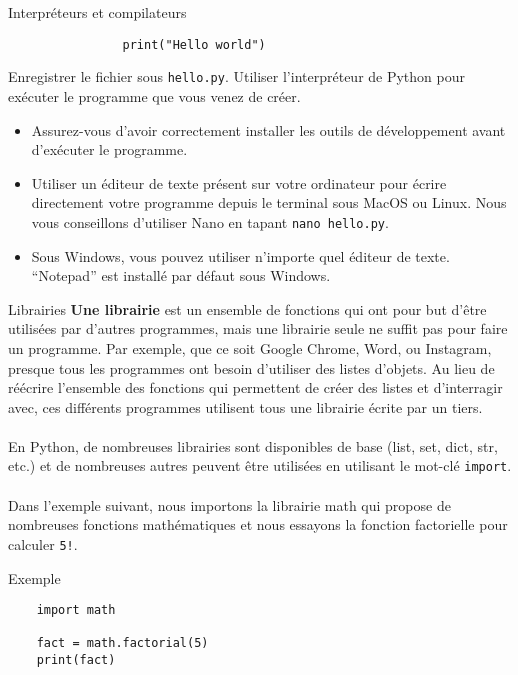 \begin{section}{Interpréteurs et compilateurs}
\begin{Exercice}[10 minutes]
\begin{lstlisting}
                print("Hello world")\end{lstlisting}
        Enregistrer le fichier sous \lstinline{hello.py}. Utiliser l'interpréteur de Python pour exécuter le programme que vous venez de créer.
    \end{Exercice}
    \begin{conseil}
        \begin{itemize}
            \item Assurez-vous d'avoir correctement installer les outils de développement avant d'exécuter le programme.
            \item Utiliser un éditeur de texte présent sur votre ordinateur pour écrire directement votre programme depuis le terminal sous MacOS ou Linux. Nous vous conseillons d'utiliser Nano en tapant \lstinline{nano hello.py}.
            \item Sous Windows, vous pouvez utiliser n'importe quel éditeur de texte. ``Notepad'' est installé par défaut sous Windows.
        \end{itemize}
    \end{conseil}    

\end{section}

\begin{section}{Librairies}
    \textbf{Une librairie} est un ensemble de fonctions qui ont pour but d'être utilisées par d'autres programmes, mais une librairie seule ne suffit pas pour faire un programme. Par exemple, que ce soit Google Chrome, Word, ou Instagram, presque tous les programmes ont besoin d'utiliser des listes d'objets. Au lieu de réécrire l'ensemble des fonctions qui permettent de créer des listes et d'interragir avec, ces différents programmes utilisent tous une librairie écrite par un tiers.
\\\\
En Python, de nombreuses librairies sont disponibles de base (list, set, dict, str, etc.) et de nombreuses autres peuvent être utilisées en utilisant le mot-clé \lstinline{import}.
\\\\
Dans l'exemple suivant, nous importons la librairie math qui propose de nombreuses fonctions mathématiques et nous essayons la fonction factorielle pour calculer \lstinline{5!}.
\begin{Example}{\faTerminal Exemple}
    \begin{lstlisting}
    import math

    fact = math.factorial(5)
    print(fact)\end{lstlisting}
\end{Example}
    
\end{section}




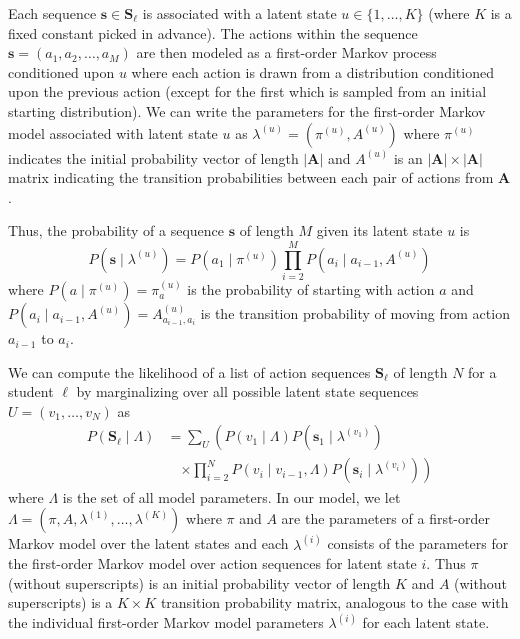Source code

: Each sequence $\mathbf{s} \in \mathbf{S}_\ell$ is associated with a latent
state $u \in \{1,\ldots,K\}$ (where $K$ is a fixed constant picked in
advance). The actions within the sequence $\mathbf{s} = (a_1, a_2, \ldots,
a_M)$ are then modeled as a first-order Markov process conditioned upon $u$
where each action is drawn from a distribution conditioned upon the
previous action (except for the first which is sampled from an initial
starting distribution). We can write the parameters for the first-order
Markov model associated with latent state $u$ as $\lambda^{(u)} =
(\pi^{(u)}, A^{(u)})$ where $\pi^{(u)}$ indicates the initial probability
vector of length $|\mathbf{A}|$ and $A^{(u)}$ is an $|\mathbf{A}| \times
|\mathbf{A}|$ matrix indicating the transition probabilities between each
pair of actions from $\mathbf{A}$.

Thus, the probability of a sequence $\mathbf{s}$ of length $M$ given its
latent state $u$ is
\begin{equation}
  P(\mathbf{s} \mid \lambda^{(u)}) = P(a_1 \mid \pi^{(u)}) \prod_{i=2}^M P(a_i \mid
  a_{i-1}, A^{(u)})
\end{equation}
where $P(a \mid \pi^{(u)}) = \pi^{(u)}_a$ is the probability of starting
with action $a$ and $P(a_i \mid a_{i-1}, A^{(u)}) = A^{(u)}_{a_{i-1}, a_i}$
is the transition probability of moving from action $a_{i-1}$ to $a_{i}$.

We can compute the likelihood of a list of action sequences
$\mathbf{S}_\ell$ of length $N$ for a student $\ell$ by marginalizing over
all possible latent state sequences $U=(v_1, \ldots, v_N)$ as
\begin{equation}
  \begin{split}
  P(\mathbf{S}_\ell \mid \Lambda)
  &= \sum_U \left(P(v_1 \mid \Lambda) P(\mathbf{s}_1 \mid \lambda^{(v_1)})
  \phantom{\prod_{i=2}^N}\right.\\
  &\quad \left.\times \prod_{i=2}^N P(v_i \mid v_{i-1}, \Lambda)
  P(\mathbf{s}_i \mid \lambda^{(v_i)})\right)
  \end{split}
\end{equation}
where $\Lambda$ is the set of all model parameters.  In our model, we let
$\Lambda = (\pi, A, \lambda^{(1)}, \ldots, \lambda^{(K)})$ where $\pi$ and
$A$ are the parameters of a first-order Markov model over the latent states
and each $\lambda^{(i)}$ consists of the parameters for the first-order
Markov model over action sequences for latent state $i$. Thus $\pi$
(without superscripts) is an initial probability vector of length $K$ and
$A$ (without superscripts) is a $K \times K$ transition probability matrix,
analogous to the case with the individual first-order Markov model
parameters $\lambda^{(i)}$ for each latent state.

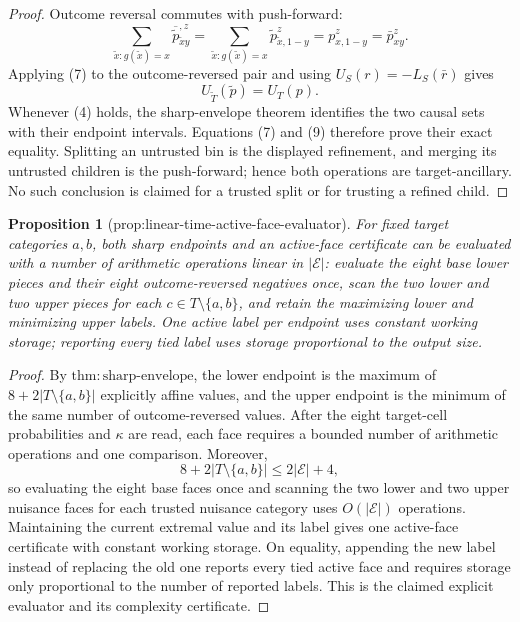 \documentclass{article}
\newtheorem{proposition}{Proposition}
\begin{document}
\begin{proof}
Outcome reversal commutes with push-forward:
\[
 \sum_{\widetilde x:g(\widetilde x)=x}
 \overline{\widetilde p}^{,z}_{\widetilde x y}
 =\sum_{\widetilde x:g(\widetilde x)=x}
 \widetilde p^z_{\widetilde x,1-y}
 =p^z_{x,1-y}=\bar p^z_{xy}. \tag{8}
\]
Applying (7) to the outcome-reversed pair and using
\(U_S(r)=-L_S(\bar r)\) gives
\[
 U_{\widetilde T}(\widetilde p)=U_T(p). \tag{9}
\]
Whenever (4) holds, the sharp-envelope theorem identifies the two causal
sets with their endpoint intervals.  Equations (7) and (9) therefore prove
their exact equality.  Splitting an untrusted bin is the displayed
refinement, and merging its untrusted children is the push-forward; hence
both operations are target-ancillary.  No such conclusion is claimed for a
trusted split or for trusting a refined child.
\end{proof}

\begin{proposition}[prop:linear-time-active-face-evaluator]\label{prop:linear-time-active-face-evaluator}
For fixed target categories \(a,b\), both sharp endpoints and an active-face certificate can be evaluated with a number of arithmetic operations linear in \(|\mathcal E|\): evaluate the eight base lower pieces and their eight outcome-reversed negatives once, scan the two lower and two upper pieces for each \(c\in T\setminus\{a,b\}\), and retain the maximizing lower and minimizing upper labels.  One active label per endpoint uses constant working storage; reporting every tied label uses storage proportional to the output size.
\end{proposition}
\begin{proof}
By \(\mathrm{thm{:}sharp\mbox{-}envelope}\), the lower endpoint is the
maximum of \(8+2|T\setminus\{a,b\}|\) explicitly affine values, and the
upper endpoint is the minimum of the same number of outcome-reversed
values.  After the eight target-cell probabilities and \(\kappa\) are
read, each face requires a bounded number of arithmetic operations and one
comparison.  Moreover,
\[
 8+2|T\setminus\{a,b\}|\le 2|\mathcal E|+4,
\]
so evaluating the eight base faces once and scanning the two lower and two
upper nuisance faces for each trusted nuisance category uses
\(O(|\mathcal E|)\) operations.  Maintaining the current extremal value and
its label gives one active-face certificate with constant working storage.
On equality, appending the new label instead of replacing the old one
reports every tied active face and requires storage only proportional to
the number of reported labels.  This is the claimed explicit evaluator and
its complexity certificate.
\end{proof}
\end{document}
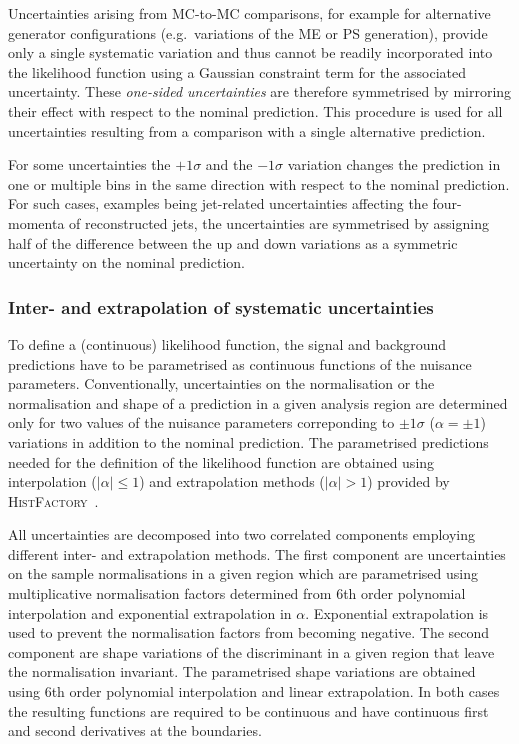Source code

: Uncertainties arising from MC-to-MC comparisons, for example for
alternative generator configurations (e.g.\ variations of the ME or PS
generation), provide only a single systematic variation and thus
cannot be readily incorporated into the likelihood function using a
Gaussian constraint term for the associated uncertainty. These
\emph{one-sided uncertainties} are therefore symmetrised by mirroring
their effect with respect to the nominal prediction. This procedure is
used for all uncertainties resulting from a comparison with a single
alternative prediction.

For some uncertainties the $+1\sigma$ and the $-1\sigma$ variation
changes the prediction in one or multiple bins in the same direction
with respect to the nominal prediction. For such cases, examples being
jet-related uncertainties affecting the four-momenta of reconstructed
jets, the uncertainties are symmetrised by assigning half of the
difference between the up and down variations as a symmetric
uncertainty on the nominal prediction.


\subsubsection{Inter- and extrapolation of systematic uncertainties}

To define a (continuous) likelihood function, the signal and
background predictions have to be parametrised as continuous functions
of the nuisance parameters. Conventionally, uncertainties on the
normalisation or the normalisation and shape of a prediction in a
given analysis region are determined only for two values of the
nuisance parameters correponding to $\pm 1\sigma$ ($\alpha = \pm 1$)
variations in addition to the nominal prediction. The parametrised
predictions needed for the definition of the likelihood function are
obtained using interpolation ($\vert \alpha \vert \leq 1$) and
extrapolation methods ($\vert \alpha \vert > 1$) provided by
\textsc{HistFactory}~\cite{cranmer2012}.

All uncertainties are decomposed into two correlated components
employing different inter- and extrapolation methods. The first
component are uncertainties on the sample normalisations in a given
region which are parametrised using multiplicative normalisation
factors determined from 6th order polynomial interpolation and
exponential extrapolation in $\alpha$. Exponential extrapolation is
used to prevent the normalisation factors from becoming negative. The
second component are shape variations of the discriminant in a given
region that leave the normalisation invariant. The parametrised shape
variations are obtained using 6th order polynomial interpolation and
linear extrapolation. In both cases the resulting functions are
required to be continuous and have continuous first and second
derivatives at the boundaries.


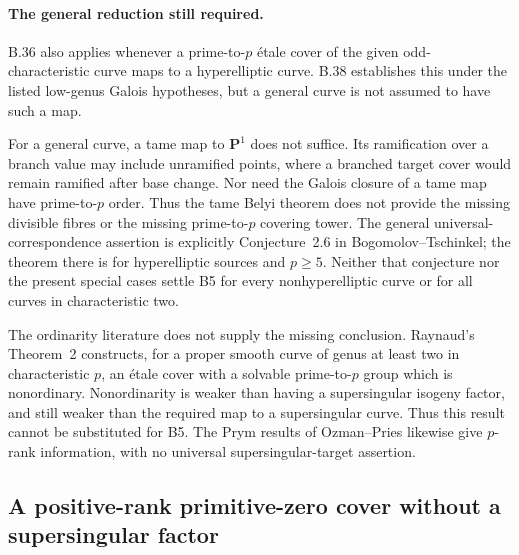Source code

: \documentclass[11pt,a4paper]{article}
\begin{document}
\paragraph{The general reduction still required.}
B.36 also applies whenever a prime-to-$p$ \'etale cover of the
given odd-characteristic curve maps to a hyperelliptic curve.
B.38 establishes this under the listed low-genus Galois
hypotheses, but a general curve is not assumed to have such a map.

For a general curve, a tame map to $\mathbf P^1$ does not suffice.
Its ramification over a branch value may include unramified points,
where a branched target cover would remain ramified after base
change. Nor need the Galois closure of a tame map have
prime-to-$p$ order. Thus the tame Belyi theorem does not provide
the missing divisible fibres or the missing prime-to-$p$ covering
tower. The general universal-correspondence assertion is explicitly
Conjecture~2.6 in Bogomolov--Tschinkel; the theorem there is for
hyperelliptic sources and $p\ge5$. Neither that conjecture nor the
present special cases settle B5 for every nonhyperelliptic curve
or for all curves in characteristic two.
\citep[Theorem~1.7 and \S3]{LA_Poonen2005}
\citep[Theorem~1.7 and Conjecture~2.6]{LA_BogomolovTschinkel2002}
\citep[Theorem~1.5]{LA_KedlayaLittWitaszek2023}

The ordinarity literature does not supply the missing conclusion.
Raynaud's Theorem~2 constructs, for a proper smooth curve of genus
at least two in characteristic $p$, an \'etale cover with a solvable
prime-to-$p$ group which is nonordinary. Nonordinarity is weaker than
having a supersingular isogeny factor, and still weaker than the
required map to a supersingular curve. Thus this result cannot be
substituted for B5. The Prym results of Ozman--Pries likewise give
$p$-rank information, with no universal supersingular-target assertion.
\citep[Theorem~2]{LA_Raynaud2000}
\citep[Theorem~1.1 and \S8.2]{LA_OzmanPries2019}


\subsection{A positive-rank primitive-zero cover without a supersingular factor}
\end{document}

*WHAT THE TASK REQUIRES*
Only the lines from the start of the records above through the line containing "advance). The actions" should be returned, exactly and with both ends, please; the pictures stay out.

*RESPONSE TO THIS EXERCISE*
 \begin{section}{Interpréteurs et compilateurs}
\begin{Exercice}[10 minutes]
\begin{lstlisting}
                print("Hello world")\end{lstlisting}
        Enregistrer le fichier sous \lstinline{hello.py}. Utiliser l'interpréteur de Python pour exécuter le programme que vous venez de créer.
    \end{Exercice}
    \begin{conseil}
        \begin{itemize}
            \item Assurez-vous d'avoir correctement installer les outils de développement avant d'exécuter le programme.
            \item Utiliser un éditeur de texte présent sur votre ordinateur pour écrire directement votre programme depuis le terminal sous MacOS ou Linux. Nous vous conseillons d'utiliser Nano en tapant \lstinline{nano hello.py}.
            \item Sous Windows, vous pouvez utiliser n'importe quel éditeur de texte. ``Notepad'' est installé par défaut sous Windows.
        \end{itemize}
    \end{conseil}    

\end{section}

\begin{section}{Librairies}
    \textbf{Une librairie} est un ensemble de fonctions qui ont pour but d'être utilisées par d'autres programmes, mais une librairie seule ne suffit pas pour faire un programme. Par exemple, que ce soit Google Chrome, Word, ou Instagram, presque tous les programmes ont besoin d'utiliser des listes d'objets. Au lieu de réécrire l'ensemble des fonctions qui permettent de créer des listes et d'interragir avec, ces différents programmes utilisent tous une librairie écrite par un tiers.
\\\\
En Python, de nombreuses librairies sont disponibles de base (list, set, dict, str, etc.) et de nombreuses autres peuvent être utilisées en utilisant le mot-clé \lstinline{import}.
\\\\
Dans l'exemple suivant, nous importons la librairie math qui propose de nombreuses fonctions mathématiques et nous essayons la fonction factorielle pour calculer \lstinline{5!}.
\begin{Example}{\faTerminal Exemple}
    \begin{lstlisting}
    import math

    fact = math.factorial(5)
    print(fact)\end{lstlisting}
\end{Example}
    
\end{section}




Source code

: Each sequence $\mathbf{s} \in \mathbf{S}_\ell$ is associated with a latent
state $u \in \{1,\ldots,K\}$ (where $K$ is a fixed constant picked in
advance). The actions within the sequence $\mathbf{s} = (a_1, a_2, \ldots,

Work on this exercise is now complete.